Je vous souhaite d’étudier votre religion, pour pouvoir la défendre, pour en causer en famille, pour en parler là où votre position vous permet de témoigner de votre foi avec autorité ou avec modestie, toujours avec fermeté. Tous les chrétiens doivent être aujourd’hui apôtres. Voyez la Révolution. Pourquoi tant de campagnes sont-elles gangrenées? Parce que les émissaires du diable y ont pénétré avec audace et que trop de catholiques ont été des chiens muets incapables d’aboyer au voleur, comme le veut le très doux saint François de Sales.
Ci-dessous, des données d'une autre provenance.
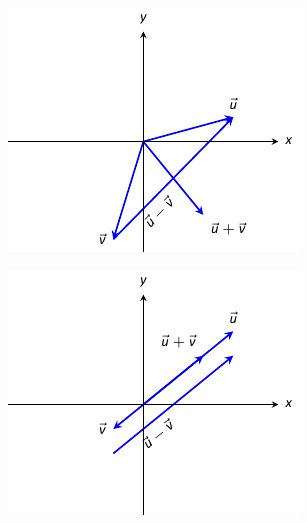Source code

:\begin{Answer}
\Question
\begin{minipage}[m]{\linewidth}
\centering
\includegraphics[width=\linewidth/2]{vector_geometry/introduction_to_vectors_and_lines/figures/fig10_02_ex_11ans}
\end{minipage}
\Question
\begin{minipage}[m]{\linewidth}
\centering
\includegraphics[width=\linewidth/2]{vector_geometry/introduction_to_vectors_and_lines/figures/fig10_02_ex_13ans}
\end{minipage}

\end{Answer}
Quel souhait vous faire encore? Je vais vous demander l’impossible. Ecoutez bien: sachez vous organiser. Qui songe à mener les troupes a la bataille? Il est vrai que la vie de garnison est bien plus commode que celle du bivouac. Voyez comme à l’aide des sociétés secrètes les autres sont organisés. Et nous? Passons là-dessus. Trop insister serait imprudent, mais ce que tous peuvent faire, c’est de fouiller leurs poches pour en extraire le superflu et le donner aux pauvres provisoirement par des mains catholiques et non philanthropiques. Ah! oui, donnez beaucoup. La confiscation individuelle est proscrite, mais voyez les appétits communards provoquant la confiscation en masse. Oter ses biens à un citoyen, c’est affreux; ôter toute propriété à tout propriétaire, rien de plus naturel pour ceux qui comptent profiter de ce vol universel. Prévenez-les donnez beaucoup. Vous avez bien quelques péchés à vous reprocher; rachetez-en la multitude par vos aumônes.

Je pourrais, chers lecteurs, vous souhaiter bien d’autres choses. Je m’arrête. Mes voeux ainsi formulés sont suffisants, et si vous écoutez ces conseils, soyez convaincus que quelque bien en résultera pour vous, pour la France et pour notre mère l’Eglise.